Book Review: The Strange Library by Haruki Murakami
What can be better for a Murakami fan when two of his books release within a short span of time in the same year. After the release of ‘Colorless Tsukuru and His Years of Pilgrimage‘ earlier this year, it was like a New Year Gift Murakami presented to his readers before New Year came. As you take up the book into your hands, you know it is something special than his other books. A short novella, with wonderfully illustrated graphics that makes the weird story weirder. Set in the typeface Typewriter in thick pages. This is unlike any other book of Murakami I have read so far. It did not have any cats, or Jazz music and presented with very tempting visuals but it’s something that you very much relate with Murakami – a parallel world where the protagonist enters by mistake.
The protagonist here is a nameless boy who likes to live by the rules his mother has set for him. “I am always on time, and I never hand things late. That’s the way my mother taught me.” The fact is made clear in the very beginning. On his way home from class, he wonders how taxes were collected during the Ottoman Empire. He pops into the local library and returns some library books (How to Build a Submarine and Memoirs of a Shepherd) and asks for reading on the subject of tax collection during Ottoman Empire.

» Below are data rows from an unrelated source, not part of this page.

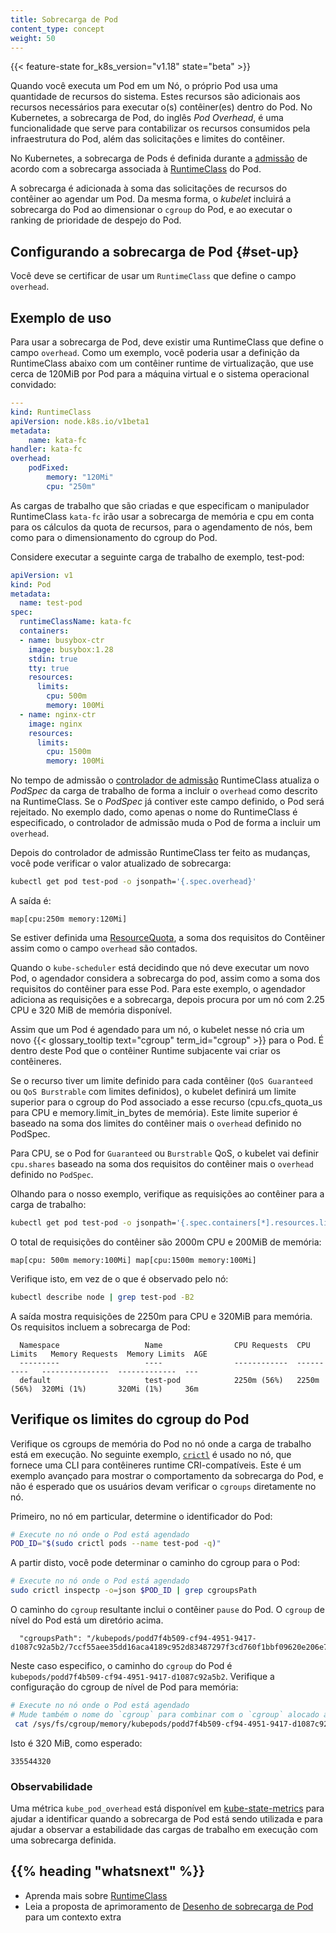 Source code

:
 ```yaml
---
title: Sobrecarga de Pod 
content_type: concept
weight: 50
---
```


<!-- overview -->

{{< feature-state for_k8s_version="v1.18" state="beta" >}}

Quando você executa um Pod em um Nó, o próprio Pod usa uma quantidade de recursos do sistema. Estes
recursos são adicionais aos recursos necessários para executar o(s) contêiner(es) dentro do Pod.
No Kubernetes, a sobrecarga de Pod, do inglês _Pod Overhead_, é uma funcionalidade que serve para contabilizar os recursos consumidos pela
infraestrutura do Pod, além das solicitações e limites do contêiner.

<!-- body -->

No Kubernetes, a sobrecarga de Pods é definida durante a 
[admissão](/docs/reference/access-authn-authz/extensible-admission-controllers/#what-are-admission-webhooks)
de acordo com a sobrecarga associada à
[RuntimeClass](/docs/concepts/containers/runtime-class/) do Pod.

A sobrecarga é adicionada à soma das solicitações de recursos do contêiner ao agendar um Pod. Da mesma forma, o _kubelet_
incluirá a sobrecarga do Pod ao dimensionar o `cgroup` do Pod, e ao
executar o ranking de prioridade de despejo do Pod.

## Configurando a sobrecarga de Pod {#set-up}

Você deve se certificar de usar um `RuntimeClass` que define o campo `overhead`.

## Exemplo de uso

Para usar a sobrecarga de Pod, deve existir uma RuntimeClass que define o campo `overhead`.
Como um exemplo, você poderia usar a definição da RuntimeClass abaixo com um contêiner runtime de virtualização,
que use cerca de 120MiB por Pod para a máquina virtual e o sistema operacional convidado:

```yaml
---
kind: RuntimeClass
apiVersion: node.k8s.io/v1beta1
metadata:
    name: kata-fc
handler: kata-fc
overhead:
    podFixed:
        memory: "120Mi"
        cpu: "250m"
```

As cargas de trabalho que são criadas e que especificam o manipulador RuntimeClass `kata-fc` irão
usar a sobrecarga de memória e cpu em conta para os cálculos da quota de recursos, para o agendamento de nós,
bem como para o dimensionamento do cgroup do Pod.

Considere executar a seguinte carga de trabalho de exemplo, test-pod:

```yaml
apiVersion: v1
kind: Pod
metadata:
  name: test-pod
spec:
  runtimeClassName: kata-fc
  containers:
  - name: busybox-ctr
    image: busybox:1.28
    stdin: true
    tty: true
    resources:
      limits:
        cpu: 500m
        memory: 100Mi
  - name: nginx-ctr
    image: nginx
    resources:
      limits:
        cpu: 1500m
        memory: 100Mi
```

No tempo de admissão o [controlador de admissão](https://kubernetes.io/docs/reference/access-authn-authz/admission-controllers/) RuntimeClass
atualiza o _PodSpec_ da carga de trabalho de forma a incluir o `overhead` como descrito na RuntimeClass. Se o _PodSpec_ já contiver este campo definido,
o Pod será rejeitado. No exemplo dado, como apenas o nome do RuntimeClass é especificado, o controlador de admissão muda o Pod de forma a
incluir um `overhead`.

Depois do controlador de admissão RuntimeClass ter feito as mudanças, você pode verificar o valor atualizado de sobrecarga:

```bash
kubectl get pod test-pod -o jsonpath='{.spec.overhead}'
```

A saída é:
```
map[cpu:250m memory:120Mi]
```

Se estiver definida uma [ResourceQuota](/docs/concepts/policy/resource-quotas/), a soma dos requisitos do Contêiner assim como 
o campo `overhead` são contados.

Quando o `kube-scheduler` está decidindo que nó deve executar um novo Pod, o agendador considera a sobrecarga do pod,
assim como a soma dos requisitos do contêiner para esse Pod. Para este exemplo, o agendador adiciona as requisições e a sobrecarga, depois procura por um nó com 2.25 CPU e 320 MiB de memória disponível.

Assim que um Pod é agendado para um nó, o kubelet nesse nó cria um novo {{< glossary_tooltip text="cgroup" term_id="cgroup" >}}
para o Pod. É dentro deste Pod que o contêiner Runtime subjacente vai criar os contêineres.

Se o recurso tiver um limite definido para cada contêiner (`QoS Guaranteed` ou `QoS Burstrable` com limites definidos),
o kubelet definirá um limite superior para o cgroup do Pod associado a esse recurso (cpu.cfs_quota_us para CPU
e memory.limit_in_bytes de memória). Este limite superior é baseado na soma dos limites do contêiner mais o `overhead`
definido no PodSpec.

Para CPU, se o Pod for `Guaranteed` ou `Burstrable` QoS, o kubelet vai definir `cpu.shares` baseado na soma dos
requisitos do contêiner mais o `overhead` definido no `PodSpec`.

Olhando para o nosso exemplo, verifique as requisições ao contêiner para a carga de trabalho:

```bash
kubectl get pod test-pod -o jsonpath='{.spec.containers[*].resources.limits}'
```

O total de requisições do contêiner são 2000m CPU e 200MiB de memória:

```
map[cpu: 500m memory:100Mi] map[cpu:1500m memory:100Mi]
```

Verifique isto, em vez de o que é observado pelo nó:

```bash
kubectl describe node | grep test-pod -B2
```

A saída mostra requisições de 2250m para CPU e 320MiB para memória. Os requisitos incluem a sobrecarga de Pod:

```
  Namespace                   Name                CPU Requests  CPU Limits   Memory Requests  Memory Limits  AGE
  ---------                   ----                ------------  ----------   ---------------  -------------  ---
  default                     test-pod            2250m (56%)   2250m (56%)  320Mi (1%)       320Mi (1%)     36m
```

## Verifique os limites do cgroup do Pod

Verifique os cgroups de memória do Pod no nó onde a carga de trabalho está em execução. No seguinte exemplo, [`crictl`](https://github.com/kubernetes-sigs/cri-tools/blob/master/docs/crictl.md)
é usado no nó, que fornece uma CLI para contêineres runtime CRI-compatíveis. Este é um
exemplo avançado para mostrar o comportamento da sobrecarga do Pod, e não é esperado que os usuários devam verificar
o `cgroups` diretamente no nó.

Primeiro, no nó em particular, determine o identificador do Pod:

```bash
# Execute no nó onde o Pod está agendado
POD_ID="$(sudo crictl pods --name test-pod -q)"
```

A partir disto, você pode determinar o caminho do cgroup para o Pod:

```bash
# Execute no nó onde o Pod está agendado
sudo crictl inspectp -o=json $POD_ID | grep cgroupsPath
```

O caminho do `cgroup` resultante inclui o contêiner `pause` do Pod. O `cgroup` de nível do Pod está um diretório acima.

```
  "cgroupsPath": "/kubepods/podd7f4b509-cf94-4951-9417-d1087c92a5b2/7ccf55aee35dd16aca4189c952d83487297f3cd760f1bbf09620e206e7d0c27a"
```

Neste caso especifico, o caminho do `cgroup` do Pod é `kubepods/podd7f4b509-cf94-4951-9417-d1087c92a5b2`. Verifique a configuração do cgroup de nível de Pod para memória:

```bash
# Execute no nó onde o Pod está agendado
# Mude também o nome do `cgroup` para combinar com o `cgroup` alocado ao seu Pod.
 cat /sys/fs/cgroup/memory/kubepods/podd7f4b509-cf94-4951-9417-d1087c92a5b2/memory.limit_in_bytes
```

Isto é 320 MiB, como esperado:

```
335544320
```

### Observabilidade

Uma métrica `kube_pod_overhead` está disponível em [kube-state-metrics](https://github.com/kubernetes/kube-state-metrics)
para ajudar a identificar quando a sobrecarga de Pod está sendo utilizada e para ajudar a observar a estabilidade das cargas de trabalho
em execução com uma sobrecarga definida.

## {{% heading "whatsnext" %}}


* Aprenda mais sobre [RuntimeClass](/docs/concepts/containers/runtime-class/)
* Leia a proposta de aprimoramento de [Desenho de sobrecarga de Pod](https://github.com/kubernetes/enhancements/tree/master/keps/sig-node/688-pod-overhead)
para um contexto extra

A woman he’d never seen before was sitting in the circulation desk, reading a thick book. A book that was extraordinarily wide. She asks her to go to room 107 at the bottom of a long staircase. He never knew that the city library had a basement. There he finds another librarian, a bald old man who hands him the requested volumes but insists that he read them in the reading room. Our young narrator feels uneasy and he wants to go home as his mother will be worried if he doesn’t reach home for dinner, but the old man insists that he has to read it now. Reluctantly, he agrees to read the books for half an hour. The old man leads him behind a locked door and down a hall to a labyrinth of corridors, where a small man dressed in a sheepskin puts him in a cell under lock and key.
He is informed that it is a jail and he must commit to memory all the three books in a months time and only then he will be released. After the old man leaves, the sheepman informs that at the end of the month, “The top of your head will be sawed off and your brains’ll get slurped right up.”; because, he explains, “brains packed with knowledge are yummy. They’re nice and creamy. And sort of grainy at the same time”
Our young narrator, who was already worried about his mother getting worried and his starling being starved to death, is now even more worried about his chances of leaving this place alive.
He starts crying when a semi transparent girl who talks with her hands slips into his cell through the cracks of the door and bring him food. From there on, the story takes interesting twists and turns.
Will he able to find out his way out of the library? Do find out yourself. I assure you that you will thoroughly enjoy reading this collector’s edition book. If you had never read Murakami before, this book will make you fall in love with him.